Some numbers for how well various compressors do with our /var/mail backup

April 7, 2018

Recently I discussed how gzip --best wasn't very fast when compressing our Amanda (tar) backup of /var/mail, and mentioned that we were trying out zstd for this. As it happens, as part of our research on this issue I ran one particular night's backup of our /var/mail through all of the various compressors to see how large they'd come out, and I think the numbers are usefully illustrative.

The initial uncompressed tar archive is roughly 538 GB and is probably almost completely ASCII text (since we use traditional mbox format inboxes and most email is encoded to 7-bit ASCII). The compression ratios are relative to the uncompressed file, while the times are relative to the fastest compression algorithm. Byte sizes were counted with 'wc -c', instead of writing the results to disk, and I can be confident that the compression programs were the speed limit on this system, not reading the initial tar archive off SSDs.

Compression ratio Time ratio
uncompressed 1.0 0.47
lz4 1.4 1.0
gzip --fast 1.77 11.9
gzip --best 1.87 17.5
zstd -1 1.92 1.7
zstd -3 1.99 2.4

(The 'uncompressed' time is for 'cat <file> | wc -c'.)

On this very real-world test for us, zstd is clearly a winner over gzip; it achieves better compression with far less time. gzip --fast takes about 32% less time than gzip --best at only a moderate cost in compression ratio, but it's not competitive with zstd in either time or compression. Zstd is not as fast as lz4 but it's fast enough, while providing clearly better compression.

We're currently using the default zstd compression level, which is 'zstd -3' (we're just invoking plain '/usr/bin/zstd'). These numbers suggest that we'd lose very little compression from switching to 'zstd -1' but get a significant speed increase. At the moment we're going to leave things as they are because our backups are now fast enough (backing up /var/mail is now not the limiting factor on their overall speed) and we do get something for that extra time. Also, it's simpler; because of how Amanda works, we'd need to add a script to switch to 'zstd -1'.

(Amanda requires you to specify a program as your compressor, not a program plus arguments, so if you want to invoke the real compressor with some non-default options you need a cover script.)

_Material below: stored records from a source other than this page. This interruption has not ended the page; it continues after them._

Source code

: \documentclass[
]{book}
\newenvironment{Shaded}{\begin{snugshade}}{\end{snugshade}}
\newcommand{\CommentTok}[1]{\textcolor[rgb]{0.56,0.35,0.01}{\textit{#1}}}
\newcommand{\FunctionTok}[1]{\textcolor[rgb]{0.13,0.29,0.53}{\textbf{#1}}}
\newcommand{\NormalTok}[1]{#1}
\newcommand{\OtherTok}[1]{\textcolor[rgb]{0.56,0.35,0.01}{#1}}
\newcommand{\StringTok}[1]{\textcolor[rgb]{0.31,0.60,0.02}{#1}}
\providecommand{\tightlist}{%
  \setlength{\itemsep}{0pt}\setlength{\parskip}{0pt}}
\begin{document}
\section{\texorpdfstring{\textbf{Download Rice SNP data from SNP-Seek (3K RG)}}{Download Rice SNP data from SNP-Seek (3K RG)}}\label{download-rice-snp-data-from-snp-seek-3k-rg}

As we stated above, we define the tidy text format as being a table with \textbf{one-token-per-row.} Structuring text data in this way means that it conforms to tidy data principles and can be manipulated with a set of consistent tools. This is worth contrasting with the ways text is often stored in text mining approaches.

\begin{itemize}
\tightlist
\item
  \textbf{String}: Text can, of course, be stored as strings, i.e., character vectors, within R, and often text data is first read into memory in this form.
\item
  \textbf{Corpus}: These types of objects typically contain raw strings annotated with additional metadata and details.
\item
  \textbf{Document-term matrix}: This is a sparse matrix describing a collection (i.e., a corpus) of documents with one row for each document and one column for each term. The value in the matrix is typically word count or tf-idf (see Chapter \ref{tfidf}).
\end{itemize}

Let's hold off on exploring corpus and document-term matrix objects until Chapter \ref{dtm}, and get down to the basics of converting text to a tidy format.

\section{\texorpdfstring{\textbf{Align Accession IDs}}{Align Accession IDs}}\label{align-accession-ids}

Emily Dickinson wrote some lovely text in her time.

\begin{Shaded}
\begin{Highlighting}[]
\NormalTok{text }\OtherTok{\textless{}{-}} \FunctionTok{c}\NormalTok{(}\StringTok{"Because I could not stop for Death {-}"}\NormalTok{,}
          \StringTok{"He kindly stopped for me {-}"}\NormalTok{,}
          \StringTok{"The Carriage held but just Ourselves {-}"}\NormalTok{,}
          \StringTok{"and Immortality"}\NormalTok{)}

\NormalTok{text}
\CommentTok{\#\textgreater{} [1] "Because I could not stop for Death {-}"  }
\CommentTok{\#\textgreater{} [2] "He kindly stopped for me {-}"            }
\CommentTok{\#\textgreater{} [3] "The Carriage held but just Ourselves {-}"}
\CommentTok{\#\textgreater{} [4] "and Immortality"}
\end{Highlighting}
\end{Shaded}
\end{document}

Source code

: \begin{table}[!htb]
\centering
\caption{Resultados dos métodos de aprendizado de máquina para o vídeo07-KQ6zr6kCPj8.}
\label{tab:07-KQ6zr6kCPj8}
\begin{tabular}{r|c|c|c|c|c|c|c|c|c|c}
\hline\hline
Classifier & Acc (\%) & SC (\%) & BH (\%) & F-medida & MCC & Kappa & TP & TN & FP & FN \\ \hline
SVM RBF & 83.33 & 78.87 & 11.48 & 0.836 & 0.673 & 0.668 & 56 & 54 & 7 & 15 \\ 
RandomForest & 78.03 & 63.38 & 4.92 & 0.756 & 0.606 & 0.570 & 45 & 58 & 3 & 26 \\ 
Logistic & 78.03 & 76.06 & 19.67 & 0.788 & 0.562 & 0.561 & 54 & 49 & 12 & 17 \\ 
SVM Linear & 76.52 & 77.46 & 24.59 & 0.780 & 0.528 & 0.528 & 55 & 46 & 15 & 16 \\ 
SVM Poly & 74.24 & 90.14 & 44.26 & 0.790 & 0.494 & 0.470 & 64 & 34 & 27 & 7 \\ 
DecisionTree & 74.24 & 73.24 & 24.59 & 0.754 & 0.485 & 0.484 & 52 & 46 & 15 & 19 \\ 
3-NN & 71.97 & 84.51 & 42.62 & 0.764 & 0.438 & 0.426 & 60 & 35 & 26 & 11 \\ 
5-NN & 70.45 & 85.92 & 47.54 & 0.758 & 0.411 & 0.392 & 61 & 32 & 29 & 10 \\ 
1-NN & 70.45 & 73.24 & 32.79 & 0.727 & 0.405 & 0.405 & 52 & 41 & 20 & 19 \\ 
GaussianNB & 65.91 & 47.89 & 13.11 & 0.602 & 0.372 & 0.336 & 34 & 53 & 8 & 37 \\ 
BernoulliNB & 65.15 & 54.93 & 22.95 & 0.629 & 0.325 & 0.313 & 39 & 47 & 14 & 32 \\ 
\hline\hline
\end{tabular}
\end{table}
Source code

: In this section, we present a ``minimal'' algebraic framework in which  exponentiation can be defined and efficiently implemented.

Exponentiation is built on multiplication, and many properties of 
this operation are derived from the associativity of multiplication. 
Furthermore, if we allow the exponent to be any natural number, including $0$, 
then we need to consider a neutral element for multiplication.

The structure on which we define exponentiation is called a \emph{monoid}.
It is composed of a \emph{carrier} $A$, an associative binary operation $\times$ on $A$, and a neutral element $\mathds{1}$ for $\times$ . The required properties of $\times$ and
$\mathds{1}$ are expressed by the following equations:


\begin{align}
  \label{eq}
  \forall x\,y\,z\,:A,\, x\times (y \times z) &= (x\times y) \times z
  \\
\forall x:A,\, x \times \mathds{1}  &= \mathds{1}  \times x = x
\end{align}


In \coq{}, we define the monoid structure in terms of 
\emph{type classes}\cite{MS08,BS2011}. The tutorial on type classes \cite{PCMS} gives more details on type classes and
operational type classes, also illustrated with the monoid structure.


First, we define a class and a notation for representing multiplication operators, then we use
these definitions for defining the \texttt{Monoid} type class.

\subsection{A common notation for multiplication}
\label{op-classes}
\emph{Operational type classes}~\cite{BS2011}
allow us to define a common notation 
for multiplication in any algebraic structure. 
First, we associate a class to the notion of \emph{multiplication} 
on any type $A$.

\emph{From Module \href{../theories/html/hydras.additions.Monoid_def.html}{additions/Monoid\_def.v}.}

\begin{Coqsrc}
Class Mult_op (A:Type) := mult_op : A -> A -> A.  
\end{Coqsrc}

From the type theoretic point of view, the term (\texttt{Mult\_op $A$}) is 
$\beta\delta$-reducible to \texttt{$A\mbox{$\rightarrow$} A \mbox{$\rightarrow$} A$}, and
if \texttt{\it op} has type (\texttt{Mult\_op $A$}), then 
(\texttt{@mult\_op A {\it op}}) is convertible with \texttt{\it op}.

Since someone is going to ask, pigz -fast got a compression ratio of 1.78 and a time ratio of 1.27. This is extremely unrepresentative of what we could achieve in production on our Amanda backup servers, since my test machine is a 16-coreCPU Xeon Silver 4108. The parallelism speed increase for pigz is not perfect, since it was only about 9.4 times faster than gzip --fast (which is single-core).

(Since I wanted to see the absolute best case for pigz in terms of speed, I ran it on all cores CPUs. I'm not interested in doing more tests to establish how it scales when run with fewer cores CPUs, since we're not going to use it; zstd is better for our case.)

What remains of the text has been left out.